Negara-negara BRICS memainkan peran kunci dalam agenda iklim internasional. Setelah ekspansi, mereka menyumbang sekitar 30% dari PDB global dan 45% populasi dunia, serta lebih dari setengah emisi gas rumah kaca global. Oleh karena itu, keberhasilan upaya umat manusia untuk memerangi perubahan iklim sangat bergantung pada kebijakan iklim negara-negara BRICS.

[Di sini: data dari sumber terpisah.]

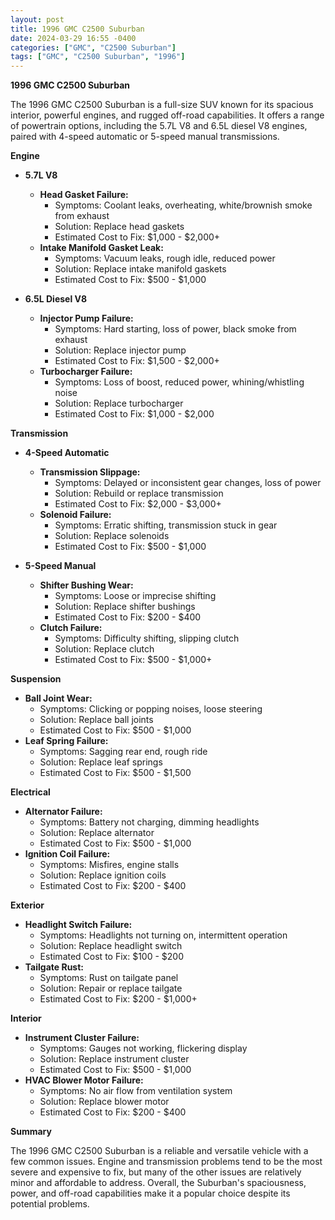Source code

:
 ```yaml
---
layout: post
title: 1996 GMC C2500 Suburban
date: 2024-03-29 16:55 -0400
categories: ["GMC", "C2500 Suburban"]
tags: ["GMC", "C2500 Suburban", "1996"]
---
```

**1996 GMC C2500 Suburban**

The 1996 GMC C2500 Suburban is a full-size SUV known for its spacious interior, powerful engines, and rugged off-road capabilities. It offers a range of powertrain options, including the 5.7L V8 and 6.5L diesel V8 engines, paired with 4-speed automatic or 5-speed manual transmissions.

**Engine**

* **5.7L V8**
    * **Head Gasket Failure:**
        * Symptoms: Coolant leaks, overheating, white/brownish smoke from exhaust
        * Solution: Replace head gaskets
        * Estimated Cost to Fix: $1,000 - $2,000+
    * **Intake Manifold Gasket Leak:**
        * Symptoms: Vacuum leaks, rough idle, reduced power
        * Solution: Replace intake manifold gaskets
        * Estimated Cost to Fix: $500 - $1,000

* **6.5L Diesel V8**
    * **Injector Pump Failure:**
        * Symptoms: Hard starting, loss of power, black smoke from exhaust
        * Solution: Replace injector pump
        * Estimated Cost to Fix: $1,500 - $2,000+
    * **Turbocharger Failure:**
        * Symptoms: Loss of boost, reduced power, whining/whistling noise
        * Solution: Replace turbocharger
        * Estimated Cost to Fix: $1,000 - $2,000

**Transmission**

* **4-Speed Automatic**
    * **Transmission Slippage:**
        * Symptoms: Delayed or inconsistent gear changes, loss of power
        * Solution: Rebuild or replace transmission
        * Estimated Cost to Fix: $2,000 - $3,000+
    * **Solenoid Failure:**
        * Symptoms: Erratic shifting, transmission stuck in gear
        * Solution: Replace solenoids
        * Estimated Cost to Fix: $500 - $1,000

* **5-Speed Manual**
    * **Shifter Bushing Wear:**
        * Symptoms: Loose or imprecise shifting
        * Solution: Replace shifter bushings
        * Estimated Cost to Fix: $200 - $400
    * **Clutch Failure:**
        * Symptoms: Difficulty shifting, slipping clutch
        * Solution: Replace clutch
        * Estimated Cost to Fix: $500 - $1,000+

**Suspension**

* **Ball Joint Wear:**
    * Symptoms: Clicking or popping noises, loose steering
    * Solution: Replace ball joints
    * Estimated Cost to Fix: $500 - $1,000
* **Leaf Spring Failure:**
    * Symptoms: Sagging rear end, rough ride
    * Solution: Replace leaf springs
    * Estimated Cost to Fix: $500 - $1,500

**Electrical**

* **Alternator Failure:**
    * Symptoms: Battery not charging, dimming headlights
    * Solution: Replace alternator
    * Estimated Cost to Fix: $500 - $1,000
* **Ignition Coil Failure:**
    * Symptoms: Misfires, engine stalls
    * Solution: Replace ignition coils
    * Estimated Cost to Fix: $200 - $400

**Exterior**

* **Headlight Switch Failure:**
    * Symptoms: Headlights not turning on, intermittent operation
    * Solution: Replace headlight switch
    * Estimated Cost to Fix: $100 - $200
* **Tailgate Rust:**
    * Symptoms: Rust on tailgate panel
    * Solution: Repair or replace tailgate
    * Estimated Cost to Fix: $200 - $1,000+

**Interior**

* **Instrument Cluster Failure:**
    * Symptoms: Gauges not working, flickering display
    * Solution: Replace instrument cluster
    * Estimated Cost to Fix: $500 - $1,000
* **HVAC Blower Motor Failure:**
    * Symptoms: No air flow from ventilation system
    * Solution: Replace blower motor
    * Estimated Cost to Fix: $200 - $400

**Summary**

The 1996 GMC C2500 Suburban is a reliable and versatile vehicle with a few common issues. Engine and transmission problems tend to be the most severe and expensive to fix, but many of the other issues are relatively minor and affordable to address. Overall, the Suburban's spaciousness, power, and off-road capabilities make it a popular choice despite its potential problems.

Kebijakan iklim merupakan salah satu prioritas pembangunan nasional yang penting di sebagian besar negara BRICS. Hampir semua negara anggota memiliki tujuan untuk mencapai netralitas karbon pada tahun 2050-2070. Pengecualiannya adalah Mesir dan Etiopia, serta Iran, yang bukan merupakan pihak dalam Perjanjian Paris. Target emisi untuk tahun 2030 bervariasi dalam bentuk dan ambisi di semua negara, dengan UEA dan Arab Saudi di antara yang paling ambisius, dan Iran, Rusia, dan Mesir di antara yang paling tidak ambisius. Sistem penetapan harga karbon wajib hanya tersedia di Cina dan Afrika Selatan, dan di tingkat regional-juga di Rusia, meskipun tiga negara lagi memiliki rencana untuk memperkenalkan harga karbon. Banyak juga yang aktif di pasar sukarela-terutama UEA dan Arab Saudi.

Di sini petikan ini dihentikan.